Il nuovo album del musicista inglese non convince del tutto chi ha da sempre intravisto in lui una vena artistica più profonda e sensibile
/ 13.02.2017
di Benedicta Froelich

Tra le varie band inglesi che hanno sfondato sulla scena musicale internazionale tra la fine degli anni 70 e l’inizio del decennio degli 80, la formazione dei Police può senz’altro definirsi una delle più interessanti, principalmente grazie all’ardito mix stilistico tra reggae bianco e sonorità puramente pop che l’ha caratterizzata fin dagli esordi. E benché nemmeno questo gruppo sia scampato all’immancabile scioglimento, il suo frontman e cantante – il carismatico Gordon Sumner, meglio noto al grande pubblico con l’appellativo di «Sting», «pungiglione», a causa della sua passione per i maglioni a righe – ha più che compensato questa perdita con una stellare carriera solista, che ne ha fatto in breve tempo uno dei più osannati (e facoltosi) nomi della scena pop-rock angloamericana, responsabile, tra gli altri, di brani ormai classici quali If I Ever Lose My Faith In You, Russians e Desert Rose

Oggi, dopo circa tre anni di silenzio discografico, Sting torna sulle scene con questo nuovo lavoro, 57TH & 9TH – titolo che si riferisce all’incrocio tra le due traverse newyorchesi che il cantante era solito percorrere ogni giorno per recarsi in studio di registrazione. E basta inserire il CD nel lettore per rendersi subito conto che il singolo di lancio (nonché traccia apripista dell’album), I Can’t Stop Thinking About You, sembra tratto direttamente da un disco dei Police (per la precisione, Synchronicity): il che non ne fa certo un esempio di grande originalità compositiva, relegandolo al rango di brano minore, forzatamente privo di vera personalità. Purtroppo non è un caso isolato: infatti, sebbene ben più vivace e meglio arrangiato, anche un pezzo pur gradevole come One Fine Day suona piuttosto banale e ritrito, poiché mancante di una linea melodica sufficientemente definita da sostenerlo con reale efficacia. Una scintilla narrativa interessante la si ritrova però in 50,000, buon esempio di songwriting a metà strada tra il brano d’evasione puramente pop e la drammatica introspezione tipica di pezzi più complessi e dall’impostazione maggiormente cantautorale – una misura nella quale Sting si è sempre trovato a suo agio, ma che in questo 57TH & 9TH sembra, in verità, sfuggirgli. 

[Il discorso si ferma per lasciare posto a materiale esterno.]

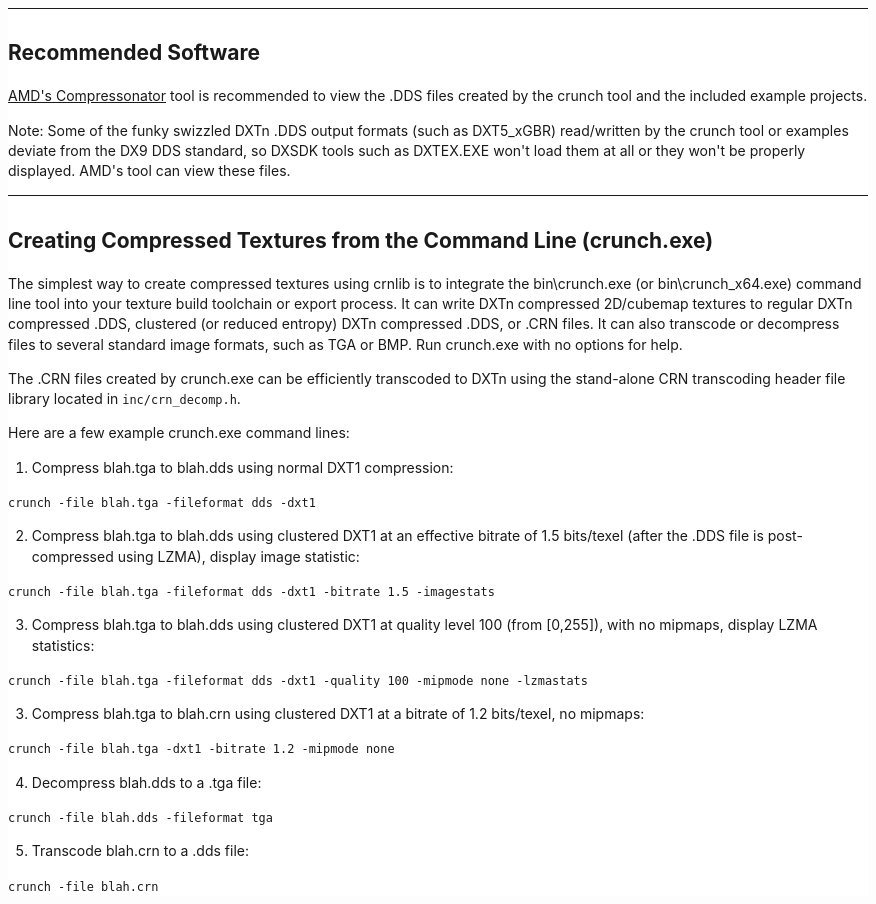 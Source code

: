 
---


## Recommended Software ##

[AMD's Compressonator](http://developer.amd.com/gpu/compressonator/pages/default.aspx) tool is recommended to view the .DDS files created by the crunch tool and the included example projects.

Note: Some of the funky swizzled DXTn .DDS output formats (such as DXT5\_xGBR)
read/written by the crunch tool or examples deviate from the DX9 DDS
standard, so DXSDK tools such as DXTEX.EXE won't load them at all or
they won't be properly displayed. AMD's tool can view these files.


---


## Creating Compressed Textures from the Command Line (crunch.exe) ##

The simplest way to create compressed textures using crnlib is to
integrate the bin\crunch.exe (or bin\crunch\_x64.exe) command line tool
into your texture build toolchain or export process. It can write DXTn
compressed 2D/cubemap textures to regular DXTn compressed .DDS,
clustered (or reduced entropy) DXTn compressed .DDS, or .CRN files. It
can also transcode or decompress files to several standard image
formats, such as TGA or BMP. Run crunch.exe with no options for help.

The .CRN files created by crunch.exe can be efficiently transcoded to
DXTn using the stand-alone CRN transcoding header file library located in `inc/crn_decomp.h`.

Here are a few example crunch.exe command lines:

1. Compress blah.tga to blah.dds using normal DXT1 compression:

`crunch -file blah.tga -fileformat dds -dxt1`

2. Compress blah.tga to blah.dds using clustered DXT1 at an effective bitrate of 1.5 bits/texel (after the .DDS file is post-compressed using LZMA), display image statistic:

`crunch -file blah.tga -fileformat dds -dxt1 -bitrate 1.5 -imagestats`

3. Compress blah.tga to blah.dds using clustered DXT1 at quality level 100 (from [0,255]), with no mipmaps, display LZMA statistics:

`crunch -file blah.tga -fileformat dds -dxt1 -quality 100 -mipmode none -lzmastats`

3. Compress blah.tga to blah.crn using clustered DXT1 at a bitrate of 1.2 bits/texel, no mipmaps:

`crunch -file blah.tga -dxt1 -bitrate 1.2 -mipmode none`

4. Decompress blah.dds to a .tga file:

`crunch -file blah.dds -fileformat tga`

5. Transcode blah.crn to a .dds file:

`crunch -file blah.crn`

Così, il resto della tracklist scorre senza troppe sorprese; mentre una traccia cadenzata e allusiva quale Down, Down, Down non riesce, benché piacevole, a qualificarsi come davvero memorabile nella memoria dell’ascoltatore, l’esuberante Petrol Head si distingue invece per il fatto di essere l’unico brano davvero rock dell’intero album: un perfetto prototipo di trascinante cavalcata upbeat che, per quanto ben poco originale, svolge bene e senza troppe pretese il suo compito. Tuttavia, sono i brani più lenti a distinguersi per una maggiore impronta creativa e una più chiara intenzione stilistica, in grado di risollevare il disco dalla mancanza di spessore che affligge la maggior parte delle tracce: è il caso dell’eccellente Pretty Young Soldier, una ballata «old style» particolarmente intensa ed evocativa, che richiama la tradizione folk della «tragedia romantica». 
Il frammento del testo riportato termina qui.